Permit authorizations have slipped in the Central region but the pace is slowly rising. About half of the states in the region are below their year-ago levels. Although most of the region is either slowing or in retraction from last year, permits in Colorado and Wyoming are rising. Home prices rose across the region, but ITR warns that the high agriculture region may be exposed to risk from Chinese tariffs on products like corn, wheat and sorghum, which could in turn negatively affect incomes and home buying. The Central forecast calls for 2.2 percent growth in 2018, -1.4 percent in 2019 and 7.7 percent in 2020.

Nonresidential construction spending grew 8.1 percent in the 12 months through February.  ITR expects construction will enter a brief recession in the coming months before rising into early 2019. Construction will be relatively flat and then in recession during most of 2020. The forecast is 5.4 percent growth in 2018, -2.4 percent in 2019 and -4.6 percent in 2020.

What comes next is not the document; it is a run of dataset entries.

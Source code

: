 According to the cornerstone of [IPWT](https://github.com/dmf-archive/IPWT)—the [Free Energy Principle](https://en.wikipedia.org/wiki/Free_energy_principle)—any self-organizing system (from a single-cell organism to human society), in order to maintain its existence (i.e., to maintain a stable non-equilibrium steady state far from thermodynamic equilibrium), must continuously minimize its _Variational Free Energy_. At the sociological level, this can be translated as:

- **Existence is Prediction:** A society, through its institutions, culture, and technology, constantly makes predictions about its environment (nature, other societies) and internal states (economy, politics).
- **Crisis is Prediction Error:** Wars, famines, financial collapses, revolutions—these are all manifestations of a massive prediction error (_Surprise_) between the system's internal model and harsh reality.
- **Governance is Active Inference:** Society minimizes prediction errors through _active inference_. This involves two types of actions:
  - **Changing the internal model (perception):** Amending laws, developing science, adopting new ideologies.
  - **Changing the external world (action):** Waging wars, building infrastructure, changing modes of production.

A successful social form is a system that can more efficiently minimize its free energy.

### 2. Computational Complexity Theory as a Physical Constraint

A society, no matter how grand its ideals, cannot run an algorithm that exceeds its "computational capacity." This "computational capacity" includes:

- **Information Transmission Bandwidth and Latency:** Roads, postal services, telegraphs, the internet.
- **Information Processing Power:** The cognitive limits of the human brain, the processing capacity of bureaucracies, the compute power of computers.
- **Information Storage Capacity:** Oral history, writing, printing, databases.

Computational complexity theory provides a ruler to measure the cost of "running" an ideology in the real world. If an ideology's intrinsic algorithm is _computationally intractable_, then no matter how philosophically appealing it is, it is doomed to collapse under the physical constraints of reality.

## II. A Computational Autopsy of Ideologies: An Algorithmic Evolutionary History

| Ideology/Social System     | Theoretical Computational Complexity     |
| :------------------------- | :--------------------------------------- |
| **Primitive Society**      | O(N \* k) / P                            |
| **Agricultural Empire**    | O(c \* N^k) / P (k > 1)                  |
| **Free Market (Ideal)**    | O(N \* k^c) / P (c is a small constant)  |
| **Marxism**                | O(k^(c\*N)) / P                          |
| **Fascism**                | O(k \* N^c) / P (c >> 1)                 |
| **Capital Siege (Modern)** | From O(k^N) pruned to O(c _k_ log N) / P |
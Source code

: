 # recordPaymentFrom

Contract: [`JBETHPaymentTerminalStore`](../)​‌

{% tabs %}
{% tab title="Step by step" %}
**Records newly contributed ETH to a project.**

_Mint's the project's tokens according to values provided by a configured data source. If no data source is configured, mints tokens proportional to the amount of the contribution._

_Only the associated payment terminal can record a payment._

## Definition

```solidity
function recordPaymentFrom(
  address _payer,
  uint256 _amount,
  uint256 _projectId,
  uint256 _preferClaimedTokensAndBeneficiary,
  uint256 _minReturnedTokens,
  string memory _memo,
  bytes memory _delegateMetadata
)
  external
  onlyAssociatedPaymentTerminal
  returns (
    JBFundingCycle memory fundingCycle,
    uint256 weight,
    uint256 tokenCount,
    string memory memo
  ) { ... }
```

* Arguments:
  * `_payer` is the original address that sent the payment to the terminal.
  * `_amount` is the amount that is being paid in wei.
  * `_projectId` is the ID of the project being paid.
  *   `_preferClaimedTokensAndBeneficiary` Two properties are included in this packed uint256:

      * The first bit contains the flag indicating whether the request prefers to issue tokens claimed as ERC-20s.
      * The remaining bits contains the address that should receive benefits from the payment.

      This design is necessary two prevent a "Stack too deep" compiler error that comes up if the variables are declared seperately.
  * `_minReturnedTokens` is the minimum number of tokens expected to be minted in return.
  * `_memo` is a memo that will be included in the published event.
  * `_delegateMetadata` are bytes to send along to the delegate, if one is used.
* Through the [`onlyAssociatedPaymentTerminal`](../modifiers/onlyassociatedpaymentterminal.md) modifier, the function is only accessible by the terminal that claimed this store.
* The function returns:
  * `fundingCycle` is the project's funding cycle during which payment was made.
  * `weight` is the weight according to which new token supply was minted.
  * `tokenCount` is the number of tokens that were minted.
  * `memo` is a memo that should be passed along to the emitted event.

Although housing permit authorizations plateaued in recent months in the Southwest, ITR expects growth will persist through the rest of 2018. Single-family permits are outpacing multi-family in the region. ITR expects rising oil prices in the oil industry region to contribute to housing growth. Home prices grew across the region with Louisiana on the bottom range with a 2.7 percent increase. Housing inventory rose in the Southwest, which could slow pricing in 2018. ITR Economics forecasts 8.5 percent growth for 2018, -1.4 percent in 2019 and 8.2 percent in 2020.

Nonresidential construction spending fell 15.6 percent year-over-year in the 12 months through February. All five construction segments declined in the region. Only Oklahoma is showing expansion on a year-over-year basis, but that too is slowing. The nonresidential forecast for the Southwest shows construction up 14.5 percent in 2018, 7.3 percent in 2019 and 1.5 percent in 2020. The slowing in 2020 will be due to the U.S. macroeconomy recession expected in 2019.


The West is showing strong acceleration in housing permit growth. Single- and multi-family homes are expanding at double-digit paces of 14.7 percent and 15.3 percent, respectively. Tight inventory in the region pushed home prices up in the fourth quarter. Inventory is lower only in the Northeast, but the region has the strongest addition of new housing to the market. Overall, ITR considers the housing market to be very healthy in the Western region. The coming recession will cause a decline in permits in 2019. The housing forecast is for 5.6 percent growth in 2018, -1.6 percent in 2019 and 9.9 percent in 2020.

Nonresidential construction spending fell 13.8 percent in the 12 months through February, but is expected to rise by the third quarter and continue growth into 2020. ITR revised its forecast downward slightly due to construction data. The forecast is now 5.5 percent growth for 2018, 15.3 percent for 2019 and -2.3 percent in 2020.